As a high school teacher I have taught every conceivable level of mainstreamed student. We have now discarded all forms of "general math" (once known as arithmetic) at the secondary level and all students must complete at least algebra I and geometry in order to graduate. (Yes, we still have a few students who can graduate under the old requirements, but that is being phased out rapidly.)
Crudely, I think most students can be categorized as cans or can'ts and wills or won'ts. Can and can't is irrelevant since performance, not potential, is what actually counts. None of us have any problem teaching the wills, and among the wills we usually hve some borderline can'ts for whom we all go that extra mile or more. Wills will learn in any environment because they want to succeed.
Our problems students are the won'ts and we have too many of them.
I would like to suggest that we start a new topic of suggestions about things that do work with the wont's. As I say in my classroom, wrong answers are great because they let us find out where the tangles are, so any great ideas that failed will also contribute to our understanding.

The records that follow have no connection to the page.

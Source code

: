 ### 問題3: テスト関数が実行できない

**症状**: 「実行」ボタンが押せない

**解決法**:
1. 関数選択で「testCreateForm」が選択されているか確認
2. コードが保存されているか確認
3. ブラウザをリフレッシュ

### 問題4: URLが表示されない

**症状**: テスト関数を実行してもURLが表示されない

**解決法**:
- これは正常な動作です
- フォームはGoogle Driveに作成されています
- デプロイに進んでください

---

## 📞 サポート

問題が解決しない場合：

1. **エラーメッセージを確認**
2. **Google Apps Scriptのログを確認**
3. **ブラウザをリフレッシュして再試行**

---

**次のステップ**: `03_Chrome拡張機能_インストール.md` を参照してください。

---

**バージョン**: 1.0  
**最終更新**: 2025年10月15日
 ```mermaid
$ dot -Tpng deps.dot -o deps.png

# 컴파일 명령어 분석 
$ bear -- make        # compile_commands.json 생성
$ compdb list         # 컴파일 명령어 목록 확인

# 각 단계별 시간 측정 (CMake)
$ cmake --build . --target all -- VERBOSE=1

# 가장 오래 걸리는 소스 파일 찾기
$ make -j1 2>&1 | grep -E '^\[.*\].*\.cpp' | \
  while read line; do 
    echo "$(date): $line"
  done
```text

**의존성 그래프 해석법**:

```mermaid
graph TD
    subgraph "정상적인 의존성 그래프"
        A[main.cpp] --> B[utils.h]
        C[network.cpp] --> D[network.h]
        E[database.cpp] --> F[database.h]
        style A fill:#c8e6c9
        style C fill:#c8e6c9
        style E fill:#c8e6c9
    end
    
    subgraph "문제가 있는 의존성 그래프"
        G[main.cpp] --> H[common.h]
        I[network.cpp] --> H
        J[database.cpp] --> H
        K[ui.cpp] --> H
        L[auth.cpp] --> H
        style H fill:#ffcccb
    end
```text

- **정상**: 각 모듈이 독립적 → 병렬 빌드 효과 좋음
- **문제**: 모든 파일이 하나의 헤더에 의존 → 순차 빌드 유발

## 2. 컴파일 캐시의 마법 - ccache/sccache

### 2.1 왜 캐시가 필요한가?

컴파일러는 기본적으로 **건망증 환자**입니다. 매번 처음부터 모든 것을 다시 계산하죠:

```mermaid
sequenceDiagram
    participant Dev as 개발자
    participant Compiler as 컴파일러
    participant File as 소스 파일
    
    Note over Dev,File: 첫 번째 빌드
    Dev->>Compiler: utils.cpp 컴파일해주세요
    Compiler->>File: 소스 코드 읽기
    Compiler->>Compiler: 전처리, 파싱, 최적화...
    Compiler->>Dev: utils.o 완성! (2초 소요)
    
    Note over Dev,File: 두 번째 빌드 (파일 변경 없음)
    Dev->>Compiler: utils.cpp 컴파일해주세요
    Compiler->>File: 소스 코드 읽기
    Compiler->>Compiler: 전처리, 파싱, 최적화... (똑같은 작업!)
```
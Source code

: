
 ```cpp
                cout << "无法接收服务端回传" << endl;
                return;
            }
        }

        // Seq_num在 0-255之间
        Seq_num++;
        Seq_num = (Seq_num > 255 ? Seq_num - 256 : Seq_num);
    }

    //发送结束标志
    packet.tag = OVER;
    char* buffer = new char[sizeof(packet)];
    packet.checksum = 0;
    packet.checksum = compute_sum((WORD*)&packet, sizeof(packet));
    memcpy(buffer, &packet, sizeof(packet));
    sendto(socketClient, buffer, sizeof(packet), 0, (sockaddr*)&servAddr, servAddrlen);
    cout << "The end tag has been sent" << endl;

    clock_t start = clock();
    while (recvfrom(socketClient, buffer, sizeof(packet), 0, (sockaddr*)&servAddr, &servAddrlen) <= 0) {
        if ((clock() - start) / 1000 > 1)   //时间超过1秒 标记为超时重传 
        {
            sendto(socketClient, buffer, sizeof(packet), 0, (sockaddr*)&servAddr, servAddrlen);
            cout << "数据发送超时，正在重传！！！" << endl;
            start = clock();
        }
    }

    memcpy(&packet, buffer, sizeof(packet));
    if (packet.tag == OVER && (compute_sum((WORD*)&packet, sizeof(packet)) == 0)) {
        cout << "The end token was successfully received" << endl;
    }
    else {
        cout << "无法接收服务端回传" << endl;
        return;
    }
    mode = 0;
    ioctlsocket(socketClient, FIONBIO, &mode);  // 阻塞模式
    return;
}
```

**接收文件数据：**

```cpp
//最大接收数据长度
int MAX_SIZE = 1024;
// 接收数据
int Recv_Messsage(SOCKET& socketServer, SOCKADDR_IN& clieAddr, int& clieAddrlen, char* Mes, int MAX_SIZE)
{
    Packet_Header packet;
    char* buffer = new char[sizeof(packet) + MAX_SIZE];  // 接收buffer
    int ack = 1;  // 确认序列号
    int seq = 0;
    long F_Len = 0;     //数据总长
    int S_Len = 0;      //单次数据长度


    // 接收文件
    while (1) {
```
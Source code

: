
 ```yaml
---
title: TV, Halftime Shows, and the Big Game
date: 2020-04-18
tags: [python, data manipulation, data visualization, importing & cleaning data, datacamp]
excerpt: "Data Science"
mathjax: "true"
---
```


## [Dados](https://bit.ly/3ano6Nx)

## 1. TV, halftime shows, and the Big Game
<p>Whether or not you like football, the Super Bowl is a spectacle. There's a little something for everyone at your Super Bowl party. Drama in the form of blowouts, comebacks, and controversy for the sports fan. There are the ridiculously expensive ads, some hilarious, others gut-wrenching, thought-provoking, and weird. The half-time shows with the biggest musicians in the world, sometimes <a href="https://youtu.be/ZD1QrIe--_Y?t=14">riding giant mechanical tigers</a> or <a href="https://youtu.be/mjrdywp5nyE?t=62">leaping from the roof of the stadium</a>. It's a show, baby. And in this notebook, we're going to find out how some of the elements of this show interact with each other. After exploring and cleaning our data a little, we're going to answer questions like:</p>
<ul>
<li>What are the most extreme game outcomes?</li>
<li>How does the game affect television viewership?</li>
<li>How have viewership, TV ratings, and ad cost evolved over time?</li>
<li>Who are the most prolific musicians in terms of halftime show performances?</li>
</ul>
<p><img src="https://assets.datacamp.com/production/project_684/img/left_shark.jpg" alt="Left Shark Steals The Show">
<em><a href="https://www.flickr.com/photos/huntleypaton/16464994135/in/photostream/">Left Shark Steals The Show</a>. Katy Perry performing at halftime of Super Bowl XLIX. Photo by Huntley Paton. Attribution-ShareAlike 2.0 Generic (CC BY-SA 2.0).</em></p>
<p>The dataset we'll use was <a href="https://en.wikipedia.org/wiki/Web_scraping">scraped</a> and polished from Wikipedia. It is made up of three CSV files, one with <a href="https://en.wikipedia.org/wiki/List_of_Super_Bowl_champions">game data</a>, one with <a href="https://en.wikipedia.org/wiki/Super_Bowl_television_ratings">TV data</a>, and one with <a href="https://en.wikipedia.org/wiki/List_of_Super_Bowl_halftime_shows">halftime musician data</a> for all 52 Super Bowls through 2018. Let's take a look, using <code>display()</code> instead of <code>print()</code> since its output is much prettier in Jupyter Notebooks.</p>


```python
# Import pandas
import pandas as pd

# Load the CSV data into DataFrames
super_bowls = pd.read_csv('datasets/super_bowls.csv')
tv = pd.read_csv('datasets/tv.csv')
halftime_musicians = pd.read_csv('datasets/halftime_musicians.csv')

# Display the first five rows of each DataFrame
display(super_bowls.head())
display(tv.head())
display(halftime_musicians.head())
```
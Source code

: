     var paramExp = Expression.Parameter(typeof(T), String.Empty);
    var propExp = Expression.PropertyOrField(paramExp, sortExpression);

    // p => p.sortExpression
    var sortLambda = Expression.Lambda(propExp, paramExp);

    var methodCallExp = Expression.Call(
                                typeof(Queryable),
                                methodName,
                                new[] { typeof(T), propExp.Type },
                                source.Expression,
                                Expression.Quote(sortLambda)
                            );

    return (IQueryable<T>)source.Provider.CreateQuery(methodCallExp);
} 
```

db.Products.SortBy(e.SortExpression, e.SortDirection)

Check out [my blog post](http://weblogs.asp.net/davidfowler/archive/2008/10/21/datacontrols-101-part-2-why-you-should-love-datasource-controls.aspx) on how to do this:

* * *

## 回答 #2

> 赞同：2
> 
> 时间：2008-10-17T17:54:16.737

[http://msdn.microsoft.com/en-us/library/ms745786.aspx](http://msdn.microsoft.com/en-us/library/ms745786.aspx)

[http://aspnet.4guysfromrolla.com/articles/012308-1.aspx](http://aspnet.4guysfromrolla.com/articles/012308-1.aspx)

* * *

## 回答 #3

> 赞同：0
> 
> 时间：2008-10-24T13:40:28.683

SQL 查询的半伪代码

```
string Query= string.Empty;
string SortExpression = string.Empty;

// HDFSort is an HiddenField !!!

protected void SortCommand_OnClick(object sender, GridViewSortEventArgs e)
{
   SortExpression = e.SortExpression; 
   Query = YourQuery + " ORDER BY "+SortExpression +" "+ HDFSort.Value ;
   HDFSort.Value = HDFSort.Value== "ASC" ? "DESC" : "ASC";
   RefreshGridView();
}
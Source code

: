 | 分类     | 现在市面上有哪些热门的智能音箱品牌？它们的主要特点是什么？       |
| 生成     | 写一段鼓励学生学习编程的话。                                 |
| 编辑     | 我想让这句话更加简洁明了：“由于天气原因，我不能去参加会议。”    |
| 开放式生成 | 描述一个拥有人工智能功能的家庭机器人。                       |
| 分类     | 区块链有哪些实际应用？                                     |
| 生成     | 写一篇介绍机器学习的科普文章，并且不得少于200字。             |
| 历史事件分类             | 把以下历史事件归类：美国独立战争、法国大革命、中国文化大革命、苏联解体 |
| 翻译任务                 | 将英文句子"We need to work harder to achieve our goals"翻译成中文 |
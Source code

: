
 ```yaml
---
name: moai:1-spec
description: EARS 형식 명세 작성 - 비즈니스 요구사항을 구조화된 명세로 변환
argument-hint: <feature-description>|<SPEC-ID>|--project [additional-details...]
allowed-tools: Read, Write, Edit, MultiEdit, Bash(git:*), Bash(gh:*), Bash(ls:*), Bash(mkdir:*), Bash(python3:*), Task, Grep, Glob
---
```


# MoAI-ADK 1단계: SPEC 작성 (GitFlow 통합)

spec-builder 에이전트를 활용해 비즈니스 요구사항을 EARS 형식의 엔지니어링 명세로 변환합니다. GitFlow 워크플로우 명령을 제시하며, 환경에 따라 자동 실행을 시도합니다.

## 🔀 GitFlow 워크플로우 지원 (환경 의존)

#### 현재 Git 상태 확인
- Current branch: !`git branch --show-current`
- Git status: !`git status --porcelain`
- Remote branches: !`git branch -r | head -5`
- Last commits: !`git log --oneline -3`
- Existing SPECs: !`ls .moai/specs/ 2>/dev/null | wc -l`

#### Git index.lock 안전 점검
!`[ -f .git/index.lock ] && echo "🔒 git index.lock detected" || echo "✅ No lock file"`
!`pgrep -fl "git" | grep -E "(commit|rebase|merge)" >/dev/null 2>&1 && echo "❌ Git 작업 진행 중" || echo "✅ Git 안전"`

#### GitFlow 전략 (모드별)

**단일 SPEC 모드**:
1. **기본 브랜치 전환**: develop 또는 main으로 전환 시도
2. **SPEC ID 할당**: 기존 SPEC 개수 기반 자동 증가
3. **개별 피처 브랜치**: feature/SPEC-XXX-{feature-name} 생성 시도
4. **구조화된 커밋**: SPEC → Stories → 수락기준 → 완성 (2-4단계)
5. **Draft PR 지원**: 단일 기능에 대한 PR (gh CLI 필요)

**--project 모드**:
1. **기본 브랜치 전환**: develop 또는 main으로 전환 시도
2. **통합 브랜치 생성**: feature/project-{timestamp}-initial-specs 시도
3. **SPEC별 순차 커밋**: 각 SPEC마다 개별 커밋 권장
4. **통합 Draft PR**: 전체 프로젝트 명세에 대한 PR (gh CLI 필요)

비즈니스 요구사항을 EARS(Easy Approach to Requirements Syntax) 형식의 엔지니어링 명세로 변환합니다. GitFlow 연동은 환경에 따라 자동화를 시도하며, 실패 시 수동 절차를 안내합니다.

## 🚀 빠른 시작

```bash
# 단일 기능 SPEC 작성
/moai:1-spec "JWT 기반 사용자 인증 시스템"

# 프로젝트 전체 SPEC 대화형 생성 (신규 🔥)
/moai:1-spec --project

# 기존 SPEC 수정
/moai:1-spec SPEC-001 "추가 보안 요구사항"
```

Here a some things that I have found work some of the time: 1. Stickers for good grades. Even my 19 year olds like stickers on their papers and a lot of students pel them off the papers and wear them on their shirts. 2. Graphing calculators. For some students who simply couldn't, or believed they couldn't, solve an equation, the GC was a miracle. On the other hand, a lot of the won'ts found even the GC too much work. 3. Happy phone calls and notes home. Even when the parent did not respond to the message, the student was thrilled that I had called or sent one. (And some parents truly have a ho-hum attitude.) 4. ABSOLUTELY a last resort, but effective. Seat the won'ts together in the back of the room and basically ignore them unless they are disruptive. Kick them out for disruption. Oh, but you have to let the kids decide themselves if they are wills or wonts ( a good place to talk about the differnce between won't and can't). Since I truly beoeive that all mainstreamed students can be cans, I use this as a chance to make sure they know that won't is an attitude, not an ability level.
Any failures? Sure - group work has been a disaster, but I plan to regroup, rethink and try it again.